__EXERCISE REQUIREMENTS__
Tally the lines below that contain the word "weather". Only the total should be given.

[Stored data]
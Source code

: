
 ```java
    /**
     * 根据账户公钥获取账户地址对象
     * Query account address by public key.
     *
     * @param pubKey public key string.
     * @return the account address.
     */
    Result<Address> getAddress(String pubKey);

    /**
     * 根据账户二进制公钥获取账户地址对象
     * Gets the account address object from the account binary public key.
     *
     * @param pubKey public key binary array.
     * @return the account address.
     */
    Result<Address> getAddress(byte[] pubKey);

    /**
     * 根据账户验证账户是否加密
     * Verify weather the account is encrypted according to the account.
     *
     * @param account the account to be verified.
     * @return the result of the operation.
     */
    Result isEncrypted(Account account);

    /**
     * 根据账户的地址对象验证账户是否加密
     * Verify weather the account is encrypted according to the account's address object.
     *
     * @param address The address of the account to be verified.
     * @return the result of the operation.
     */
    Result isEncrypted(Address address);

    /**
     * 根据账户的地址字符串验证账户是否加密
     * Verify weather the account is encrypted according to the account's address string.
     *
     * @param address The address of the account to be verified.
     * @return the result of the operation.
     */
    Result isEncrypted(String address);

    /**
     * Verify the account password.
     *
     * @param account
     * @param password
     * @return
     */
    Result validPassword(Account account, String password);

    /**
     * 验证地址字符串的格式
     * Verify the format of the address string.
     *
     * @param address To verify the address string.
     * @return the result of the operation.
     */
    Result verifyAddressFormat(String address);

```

__EXERCISE RESPONSE__
3